A heatwave currently engulfing Europe has seen temperatures reach record highs.
Germany, Poland and the Czech Republic all experienced their highest-ever temperature recorded for June on Wednesday and there is little sign of the heat abating as the weekend approaches.
Other countries, such as France and Switzerland, are expecting temperatures to surpass 40C (104F) on Thursday, with meteorologists blaming hot air coming from northern Africa for creating what has been dubbed the “Saharan bubble”.
Read more: May retail sales dampened by cold weather
French authorities have issued a risk to life warning following the death of three people on Wednesday.
It is believed they died from “hydrocution”, suffering a cardiac arrest when coming into contact with the cold water due to its significant difference in temperature.
Two men, aged 70 and 75, and a woman, 62, died due to the thermic shock, which causes the blood vessels to contract suddenly.
French officials have advised the public to avoid entering water that is too cold, and to enter water gradually when trying to cool down.
Cities such as Paris and Lyon have put traffic restrictions in place to reduce the added effects of pollution, and some schools have delayed important exams or closed completely.
Temperatures are expected to rise further across western Europe in the coming days, with parts of north-eastern Spain forecasting temperatures to hit 45C on Friday.

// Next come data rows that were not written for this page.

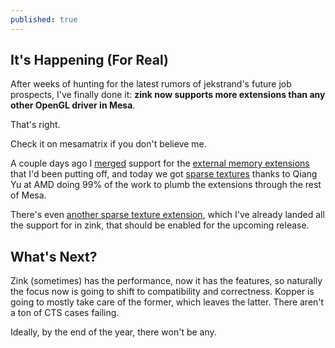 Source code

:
 ```yaml
---
published: true
---
```

## It's Happening (For Real)

After weeks of hunting for the latest rumors of jekstrand's future job prospects, I've finally done it: **zink now supports more extensions than any other OpenGL driver in Mesa**.

That's right.

Check it on mesamatrix if you don't believe me.

A couple days ago I [merged](https://gitlab.freedesktop.org/mesa/mesa/-/merge_requests/14498) support for the [external memory extensions](https://www.collabora.com/news-and-blog/news-and-events/bridging-the-opengl-and-vulkan-divide.html) that I'd been putting off, and today we got [sparse textures](https://gitlab.freedesktop.org/mesa/mesa/-/merge_requests/14381) thanks to Qiang Yu at AMD doing 99% of the work to plumb the extensions through the rest of Mesa.

There's even [another sparse texture extension](https://gitlab.freedesktop.org/mesa/mesa/-/merge_requests/14488), which I've already landed all the support for in zink, that should be enabled for the upcoming release.

## What's Next?

Zink (sometimes) has the performance, now it has the features, so naturally the focus now is going to shift to compatibility and correctness. Kopper is going to mostly take care of the former, which leaves the latter. There aren't a ton of CTS cases failing.

Ideally, by the end of the year, there won't be any.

As a result, Spanish authorities have warned of a “significant risk” of forest fires in some ares.
So far, the Met Office has issued a Level 2 Heat Health warning for the UK, urging Brits to take extra precautions such as drinking plenty of water and avoiding the sun during the hottest hours of the day.
Temperatures are forecast to comfortably exceed 30C as the north African heat extends its way into the UK, with London set for highs of 32C on Saturday.
“Healthcare services will be working to ensure readiness and swift action to reduce harm from a potential heatwave,” a Met Office advice page read.
“Heatwaves can be dangerous, especially for the very young or very old or those with chronic disease.”